As Iowa City officials prepare to allocate funds from the federal economic-stimulus plan, they aren’t worried about the transparency of their actions.

President Obama has told officials across the country that he would use his full power to “expose and crack down on them” if they misuse funds from the $787 billion stimulus package.

Iowa City Mayor Regenia Bailey said the council works through every public outlet possible to make sure Iowa City residents are informed about the council’s actions. This includes holding open meetings and giving access to city records.

“We’ve always been transparent about our budget. I can’t imagine circumstances where we would go off script,” she said. “It’s got to be regular spending to a certain degree. It’s silly to alter our plans just because there is a lot of funding coming in.”

Iowa is set to receive roughly $1.9 billion from the stimulus package.

Though state officials have allocated funds to programs and cities, the exact amount Iowa City will receive is still being discussed.

The city maintains a three-year capital-improvements plan, and when stimulus funds become available certain projects may be accelerated, Bailey said.

Councilor Mike O’Donnell said the council will always remain open and clear.

“I don’t think we have to make any extra efforts to do that,” he said. “This council takes extra steps to make sure that openness is business as usual.”

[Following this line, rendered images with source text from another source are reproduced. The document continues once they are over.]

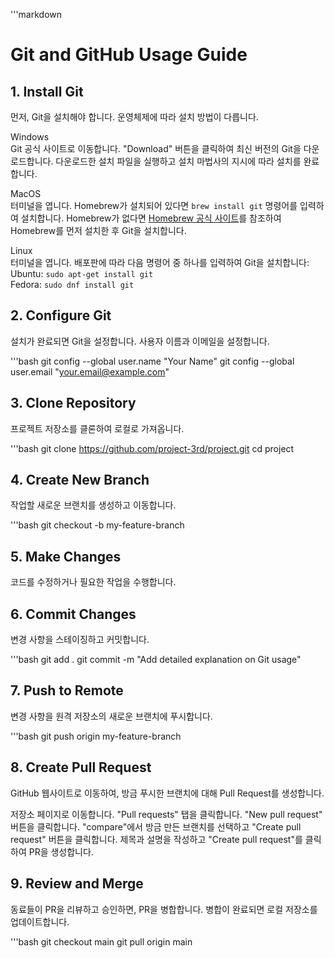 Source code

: '''markdown
# Git and GitHub Usage Guide

## 1. Install Git

먼저, Git을 설치해야 합니다. 운영체제에 따라 설치 방법이 다릅니다.  

Windows  
Git 공식 사이트로 이동합니다. "Download" 버튼을 클릭하여 최신 버전의 Git을 다운로드합니다. 다운로드한 설치 파일을 실행하고 설치 마법사의 지시에 따라 설치를 완료합니다.  

MacOS  
터미널을 엽니다. Homebrew가 설치되어 있다면 `brew install git` 명령어를 입력하여 설치합니다. Homebrew가 없다면 [Homebrew 공식 사이트](https://brew.sh/)를 참조하여 Homebrew를 먼저 설치한 후 Git을 설치합니다.  

Linux  
터미널을 엽니다. 배포판에 따라 다음 명령어 중 하나를 입력하여 Git을 설치합니다:  
Ubuntu: `sudo apt-get install git`  
Fedora: `sudo dnf install git`

## 2. Configure Git

설치가 완료되면 Git을 설정합니다. 사용자 이름과 이메일을 설정합니다.

'''bash
git config --global user.name "Your Name"
git config --global user.email "your.email@example.com"


## 3. Clone Repository

프로젝트 저장소를 클론하여 로컬로 가져옵니다.

'''bash
git clone https://github.com/project-3rd/project.git
cd project



## 4. Create New Branch

작업할 새로운 브랜치를 생성하고 이동합니다.

'''bash
git checkout -b my-feature-branch




## 5. Make Changes



코드를 수정하거나 필요한 작업을 수행합니다.


## 6. Commit Changes


변경 사항을 스테이징하고 커밋합니다.

'''bash
git add .
git commit -m "Add detailed explanation on Git usage"


## 7. Push to Remote


변경 사항을 원격 저장소의 새로운 브랜치에 푸시합니다.

'''bash
git push origin my-feature-branch


## 8. Create Pull Request

GitHub 웹사이트로 이동하여, 방금 푸시한 브랜치에 대해 Pull Request를 생성합니다.

저장소 페이지로 이동합니다.
"Pull requests" 탭을 클릭합니다.
"New pull request" 버튼을 클릭합니다.
"compare"에서 방금 만든 브랜치를 선택하고 "Create pull request" 버튼을 클릭합니다.
제목과 설명을 작성하고 "Create pull request"를 클릭하여 PR을 생성합니다.


## 9. Review and Merge


동료들이 PR을 리뷰하고 승인하면, PR을 병합합니다. 병합이 완료되면 로컬 저장소를 업데이트합니다.

'''bash
git checkout main
git pull origin main
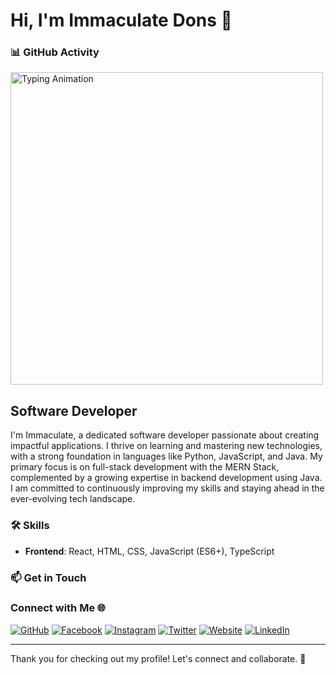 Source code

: # Hi, I'm Immaculate Dons 👋


### 📊 GitHub Activity


<img src="https://media.giphy.com/media/v1.Y2lkPTc5MGI3NjExd3ptcm1oMTdyeGQ4ZDIxYnM5NHphZzhmYXM4ZmIxYTA2cWxtM3g5diZlcD12MV9naWZzX3NlYXJjaCZjdD1n/78XCFBGOlS6keY1Bil/giphy.gif 
" width="500" alt="Typing Animation">




## Software Developer 


I'm Immaculate, a dedicated software developer passionate about creating impactful applications. I thrive on learning and mastering new technologies, with a strong foundation in languages like Python, JavaScript, and Java. My primary focus is on full-stack development with the MERN Stack, complemented by a growing expertise in backend development using Java. I am committed to continuously improving my skills and staying ahead in the ever-evolving tech landscape.


### 🛠️ Skills


- **Frontend**: React, HTML, CSS, JavaScript (ES6+), TypeScript









### 📫 Get in Touch


### Connect with Me 🌐


[![GitHub](https://img.shields.io/badge/GitHub-181717?style=for-the-badge&logo=github)](https://github.com/ImmaDons)
[![Facebook](https://img.shields.io/badge/Facebook-1877F2?style=for-the-badge&logo=facebook&logoColor=white)](https://www.facebook.com/dons.imma/)
[![Instagram](https://img.shields.io/badge/Instagram-E4405F?style=for-the-badge&logo=instagram&logoColor=white)](https://www.instagram.com/dons.imma/?hl=en)
[![Twitter](https://img.shields.io/badge/Twitter-1DA1F2?style=for-the-badge&logo=twitter&logoColor=white)](https://x.com/immaculateodhi2)
[![Website](https://img.shields.io/badge/Website-000000?style=for-the-badge&logo=icloud)](https://immaculate-dons.netlify.app/)
[![LinkedIn](https://img.shields.io/badge/LinkedIn-0077B5?style=for-the-badge&logo=linkedin)](https://www.linkedin.com/in/immaculate-odhiambo-a76425128/)




---


Thank you for checking out my profile! Let's connect and collaborate. 🚀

Bailey said one reason Obama may be concerned is due to non-transparent governments in other parts of the country — a problem she said Iowa doesn’t have.

“I think in Iowa, we do have a generally transparent process and good dialogue with citizens about where the money is going,” she said. “That may not be the case in other areas around the country.”

Though government responsibilities vary from city to city, she said, the council is always working to keep Iowa City residents informed.

“We’re not building any bridges to nowhere,” she said. “We have an expectation in this city, and I think we uphold that.”

After weeks of debate over benefits for Iowa City residents, the City Council held a public hearing Tuesday before its decision to put a 1-cent local-option sales tax on a ballot.

“We’ve done all we can to make this clear and accurate for our community members,” Councilor Mike Wright said. “At this point, it’s up to the voters to approve the funds for flood relief.”

Bailey noted the complexity of the stimulus package, as well as the fact that Iowa City residents on advisory boards provide public input when designing city projects.

“If citizens become aware of opportunities for funding that they don’t think the city is doing, this is a time where coming forward would be helpful,” she said.

O’Donnell said no matter what the council decides to spend stimulus dollars on, the needs of Iowa City residents are always considered the top priority.

“You get the money and try to get biggest bang for the buck for our community members,” he said.